Eurozone Concerns Generate Domestic Market Volatility
Posted by Eric Anderson on October 17, 2011
Fear in the eurozone over the spreading European debt crisis came back into the forefront during the third quarter, and equities across the globe experienced a heavy and relentless wave of selling pressure. With the experience of the 2008 financial crisis and economic recession still relatively fresh in the minds of investors, the growing sovereign debt concerns and liquidity issues of several large global financial institutions gave traders and investors a reason to want to run and not walk for the exit doors. As a consequence, market volatility spiked to elevated levels, and there were numerous days in August that saw stocks declining or advancing by more than 4% in a single trading session. The weakest equity results were experienced by the small capitalization companies and international equities, with the Russell 2000 losing 21.9%, while the MSCI EAFE retreated by 18.9%. The larger capitalization indexes were hit with slightly less force, as the S&P 500 declined by 13.9%, while the NASDAQ slipped 12.7%, and the Dow Jones Industrial Average lost 11.5%.
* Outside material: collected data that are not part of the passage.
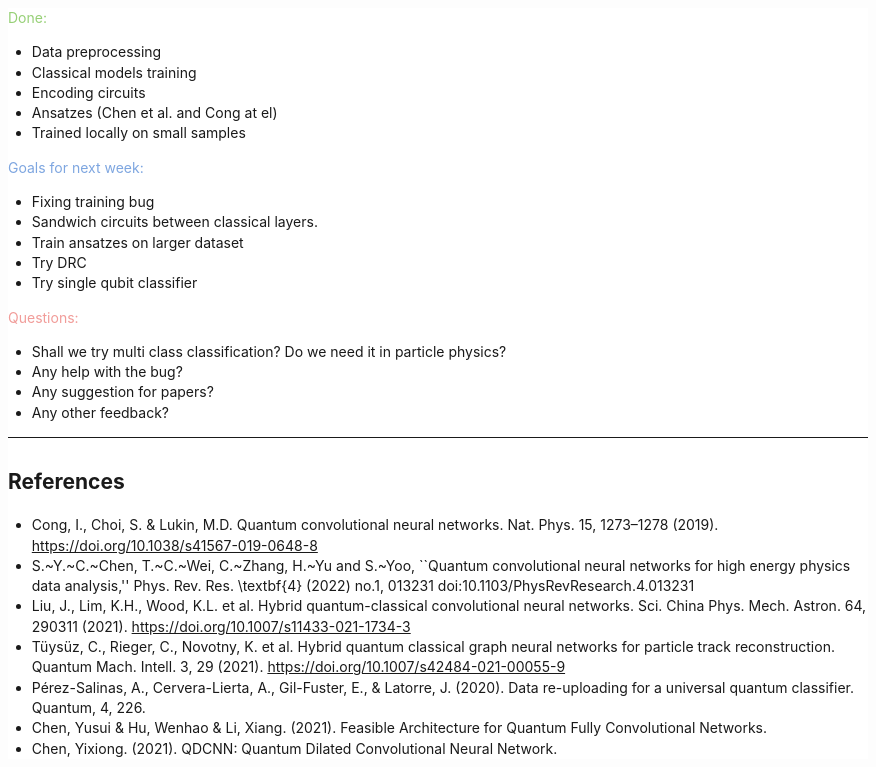 <div class="col" >
<span style="color:#97D077"> Done: </span>

- Data preprocessing
- Classical models training
- Encoding circuits
- Ansatzes (Chen et al. and Cong at el)
- Trained locally on small samples
</div>

<div class="col">
<span style="color:#7EA6E0"> Goals for next week: </span>

- Fixing training bug
- Sandwich circuits between classical layers.
- Train ansatzes on larger dataset
- Try DRC
- Try single qubit classifier
</div>

<div class="col">
<span style="color:#F19C99"> Questions: </span>

- Shall we try multi class classification? Do we need it in particle physics?
- Any help with the bug? 
- Any suggestion for papers?
- Any other feedback?
</div>

</div>


---

## References

- Cong, I., Choi, S. & Lukin, M.D. Quantum convolutional neural networks. Nat. Phys. 15, 1273–1278 (2019). https://doi.org/10.1038/s41567-019-0648-8
- S.~Y.~C.~Chen, T.~C.~Wei, C.~Zhang, H.~Yu and S.~Yoo, ``Quantum convolutional neural networks for high energy physics data analysis,'' Phys. Rev. Res. \textbf{4} (2022) no.1, 013231 doi:10.1103/PhysRevResearch.4.013231
- Liu, J., Lim, K.H., Wood, K.L. et al. Hybrid quantum-classical convolutional neural networks. Sci. China Phys. Mech. Astron. 64, 290311 (2021). https://doi.org/10.1007/s11433-021-1734-3
- Tüysüz, C., Rieger, C., Novotny, K. et al. Hybrid quantum classical graph neural networks for particle track reconstruction. Quantum Mach. Intell. 3, 29 (2021). https://doi.org/10.1007/s42484-021-00055-9
- Pérez-Salinas, A., Cervera-Lierta, A., Gil-Fuster, E., & Latorre, J. (2020). Data re-uploading for a universal quantum classifier. Quantum, 4, 226.
- Chen, Yusui & Hu, Wenhao & Li, Xiang. (2021). Feasible Architecture for Quantum Fully Convolutional Networks.
- Chen, Yixiong. (2021). QDCNN: Quantum Dilated Convolutional Neural Network.
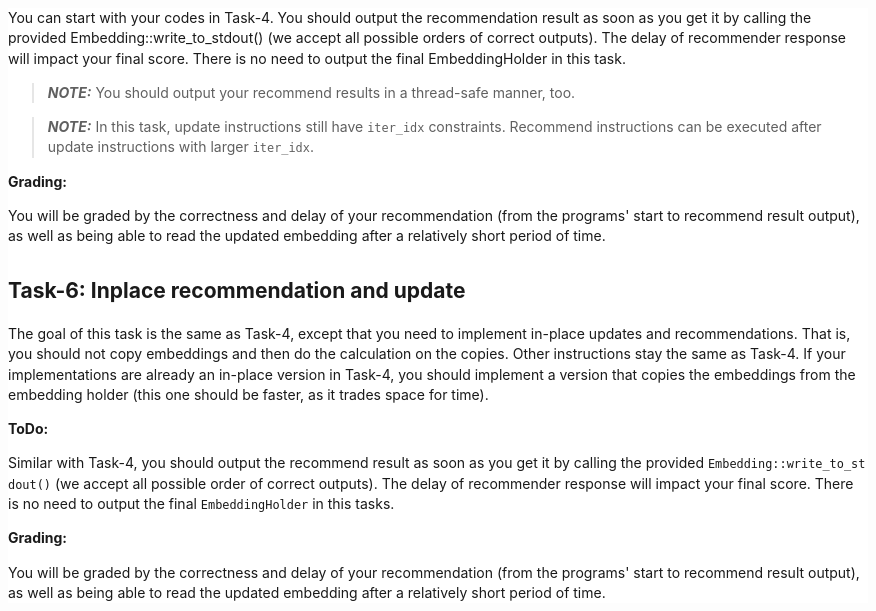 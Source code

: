 You can start with your codes in Task-4. You should output the recommendation result as soon as you get it by calling the provided Embedding::write_to_stdout() (we accept all possible orders of correct outputs). The delay of recommender response will impact your final score. There is no need to output the final EmbeddingHolder in this task.

> **_NOTE:_** You should output your recommend results in a thread-safe manner, too.

> **_NOTE:_** In this task, update instructions still have `iter_idx` constraints. Recommend instructions can be executed after update instructions with larger `iter_idx`.

**Grading:**

You will be graded by the correctness and delay of your recommendation (from the programs' start to recommend result output), as well as being able to read the updated embedding after a relatively short period of time.

## Task-6: Inplace recommendation and update

The goal of this task is the same as Task-4, except that you need to implement in-place updates and recommendations.
That is, you should not copy embeddings and then do the calculation on the copies.
Other instructions stay the same as Task-4. If your implementations are already an in-place version in Task-4,
you should implement a version that copies the embeddings from the embedding holder (this
one should be faster, as it trades space for time).

**ToDo:**

Similar with Task-4, you should output the recommend result as soon as you get it by calling the provided `Embedding::write_to_stdout()` (we accept all possible order of correct outputs). The delay of recommender response will impact your final score.  There is no need to output the final `EmbeddingHolder` in this tasks.

**Grading:**

You will be graded by the correctness and delay of your recommendation (from the programs' start to recommend result output), as well as being able to read the updated embedding after a relatively short period of time. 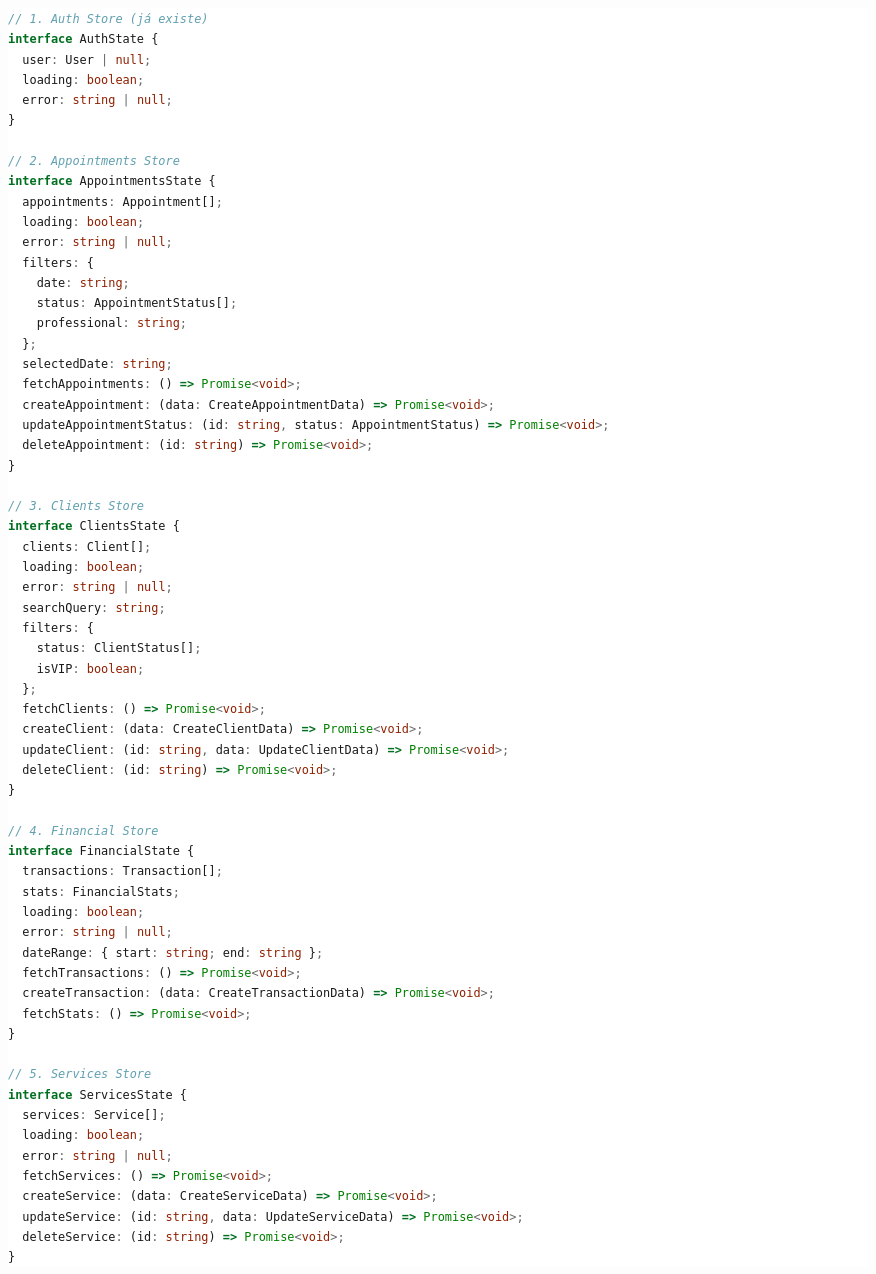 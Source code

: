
 ```typescript
// 1. Auth Store (já existe)
interface AuthState {
  user: User | null;
  loading: boolean;
  error: string | null;
}

// 2. Appointments Store
interface AppointmentsState {
  appointments: Appointment[];
  loading: boolean;
  error: string | null;
  filters: {
    date: string;
    status: AppointmentStatus[];
    professional: string;
  };
  selectedDate: string;
  fetchAppointments: () => Promise<void>;
  createAppointment: (data: CreateAppointmentData) => Promise<void>;
  updateAppointmentStatus: (id: string, status: AppointmentStatus) => Promise<void>;
  deleteAppointment: (id: string) => Promise<void>;
}

// 3. Clients Store
interface ClientsState {
  clients: Client[];
  loading: boolean;
  error: string | null;
  searchQuery: string;
  filters: {
    status: ClientStatus[];
    isVIP: boolean;
  };
  fetchClients: () => Promise<void>;
  createClient: (data: CreateClientData) => Promise<void>;
  updateClient: (id: string, data: UpdateClientData) => Promise<void>;
  deleteClient: (id: string) => Promise<void>;
}

// 4. Financial Store
interface FinancialState {
  transactions: Transaction[];
  stats: FinancialStats;
  loading: boolean;
  error: string | null;
  dateRange: { start: string; end: string };
  fetchTransactions: () => Promise<void>;
  createTransaction: (data: CreateTransactionData) => Promise<void>;
  fetchStats: () => Promise<void>;
}

// 5. Services Store
interface ServicesState {
  services: Service[];
  loading: boolean;
  error: string | null;
  fetchServices: () => Promise<void>;
  createService: (data: CreateServiceData) => Promise<void>;
  updateService: (id: string, data: UpdateServiceData) => Promise<void>;
  deleteService: (id: string) => Promise<void>;
}

``` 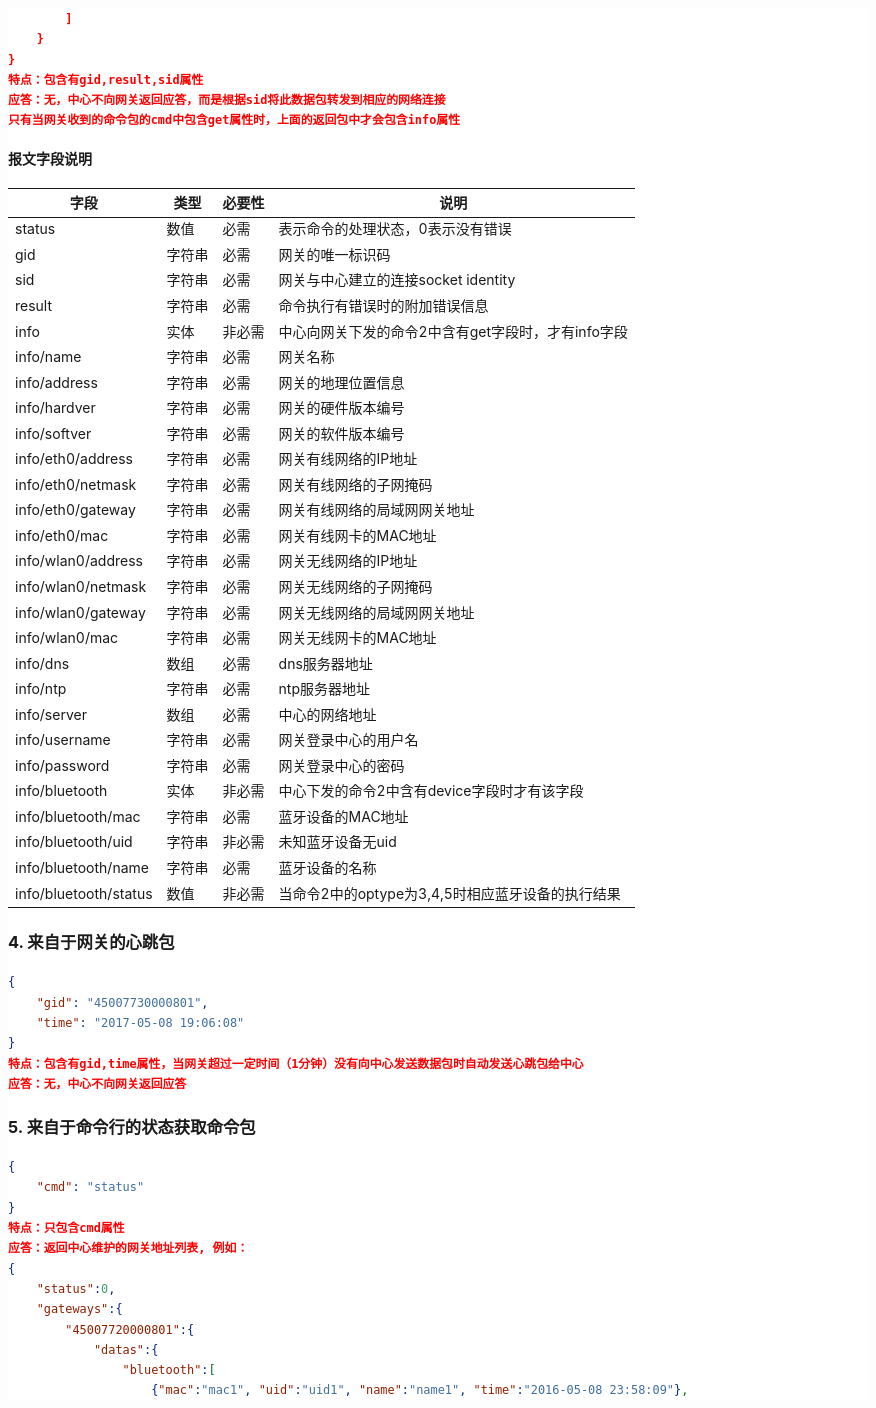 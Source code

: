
 ```JSON
        ]
    }
}
特点：包含有gid,result,sid属性
应答：无，中心不向网关返回应答，而是根据sid将此数据包转发到相应的网络连接
只有当网关收到的命令包的cmd中包含get属性时，上面的返回包中才会包含info属性
```
#### 报文字段说明
字段 | 类型 | 必要性 | 说明
--- | --- | --- | ---
status	| 数值   | 必需 | 表示命令的处理状态，0表示没有错误
gid     | 字符串 | 必需 | 网关的唯一标识码
sid     | 字符串 | 必需 | 网关与中心建立的连接socket identity
result  | 字符串 | 必需 | 命令执行有错误时的附加错误信息
info    | 实体   | 非必需 | 中心向网关下发的命令2中含有get字段时，才有info字段
info/name | 字符串 | 必需 | 网关名称
info/address | 字符串 | 必需 | 网关的地理位置信息
info/hardver | 字符串 | 必需 | 网关的硬件版本编号
info/softver | 字符串 | 必需 | 网关的软件版本编号
info/eth0/address | 字符串 | 必需 | 网关有线网络的IP地址
info/eth0/netmask | 字符串 | 必需 | 网关有线网络的子网掩码
info/eth0/gateway | 字符串 | 必需 | 网关有线网络的局域网网关地址
info/eth0/mac     | 字符串 | 必需 | 网关有线网卡的MAC地址
info/wlan0/address | 字符串 | 必需 | 网关无线网络的IP地址
info/wlan0/netmask | 字符串 | 必需 | 网关无线网络的子网掩码
info/wlan0/gateway | 字符串 | 必需 | 网关无线网络的局域网网关地址
info/wlan0/mac     | 字符串 | 必需 | 网关无线网卡的MAC地址
info/dns | 数组 | 必需 | dns服务器地址
info/ntp | 字符串 | 必需 | ntp服务器地址
info/server | 数组 | 必需 | 中心的网络地址
info/username | 字符串 | 必需 | 网关登录中心的用户名
info/password | 字符串 | 必需 | 网关登录中心的密码
info/bluetooth| 实体 | 非必需 | 中心下发的命令2中含有device字段时才有该字段
info/bluetooth/mac| 字符串 | 必需 | 蓝牙设备的MAC地址
info/bluetooth/uid| 字符串 | 非必需 | 未知蓝牙设备无uid
info/bluetooth/name| 字符串 | 必需 | 蓝牙设备的名称
info/bluetooth/status| 数值 | 非必需 | 当命令2中的optype为3,4,5时相应蓝牙设备的执行结果



### 4. 来自于网关的心跳包
```JSON
{
    "gid": "45007730000801",
    "time": "2017-05-08 19:06:08"
}
特点：包含有gid,time属性，当网关超过一定时间（1分钟）没有向中心发送数据包时自动发送心跳包给中心
应答：无，中心不向网关返回应答
```
### 5. 来自于命令行的状态获取命令包
```JSON
{
    "cmd": "status"
}
特点：只包含cmd属性
应答：返回中心维护的网关地址列表, 例如：
{
    "status":0,
    "gateways":{
        "45007720000801":{
            "datas":{
                "bluetooth":[
                    {"mac":"mac1", "uid":"uid1", "name":"name1", "time":"2016-05-08 23:58:09"},
```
As a result, beginning on July 21, 2011, the rally that got underway in August 2010 came to an abrupt halt, and each of the equities indexes that we track in our monthly and quarterly MMU gave up all of their year-to-date gains. As a result, for the first nine months of the year the best result came from the Dow Jones Industrial Average which was off only 3.9%, while the NASDAQ and S&P 500 were quite close at -8.3% and -8.7% respectively. The MSCI EAFE index and the Russell 2000 delivered returns that were almost twice as negative at -14.6% and -17% respectively.
Only three of the ten S& P 500 sectors — Consumer Staples, Health Care, and Utilities — have delivered positive returns through the third quarter. Their common attribute is that their businesses are generally more defensive in nature. In addition to the three sectors with positive absolute year-to-date performance, three other sectors turned in positive relative performance, as the Consumer Discretionary, Telecommunications, and Technology sectors all declined less than had the S& P 500 so far in 2011. On the other hand, four of the more economically sensitive sectors have, not surprisingly, underperformed the S&P 500’s 8.7% decline. Specifically, Energy declined by 11.4%, and Industrials dropped by 14.7%, with Materials slipping by 21.7%, while the Financial sector went back to behaving like it did back in 2008, dropping 25.1% during the first three quarters of 2011.
Global GDP growth in this recovery is being held back by a variety of forces, with weak housing activity in the U.S. a noteworthy issue since housing and its related supporting industries are normally a strong driver of economic growth and job creation. GDP in Europe is slowing to the sub 1% level, and the high savings rates in the eurozone do not allow for the same level of consumer activity that is the case in the U.S. Specifically, in the U.S. the saving rate of personal disposable income is around 5% (up from very low levels several years ago) versus 13.6% in Europe and 17% in Germany.
After the horrendous experience of the credit crisis in 2008 and 2009, corporate America has made a concerted effort to shore up their balance sheets. This has been accomplished by raising equity capital as well as by paying down debt and accumulating cash reserves, so as to not be dependent on and at the mercy of the credit markets should they again seize up and become dysfunctional. In fact the Federal Reserve estimated that at June 30, 2011 cash hoards of U.S. nonfinancial corporations are at an all time high, $2.05 trillion dollars. The largest percentage of this total is held by technology companies, with an estimated $388 billion, and Apple Computer has close to 20% of this amount with its $76+ billion of reserves. Some of this cash is held in foreign subsidiaries of U.S. corporations and thus can not be brought back into the U.S. unless additional U.S. federal income taxes are paid, which many companies are loathe to do since they have already paid income taxes to the local country where the foreign subsidiary is located. There is talk in the Congress of passing some sort of tax plan that would encourage companies to repatriate some of this stranded capital back to the U.S. as a way to spur investment and job creation. With the unemployment level stuck at a stubbornly high level of 9.1%, the U.S. economy has only regenerated 20% of the 8.8 million jobs lost during the credit crisis. Just to keep up with population growth, the U.S. needs to add at least 150,000 jobs monthly. Small businesses that are the engine of U.S. job creation have not had the confidence to hire this cycle as they have coming out of prior recessions.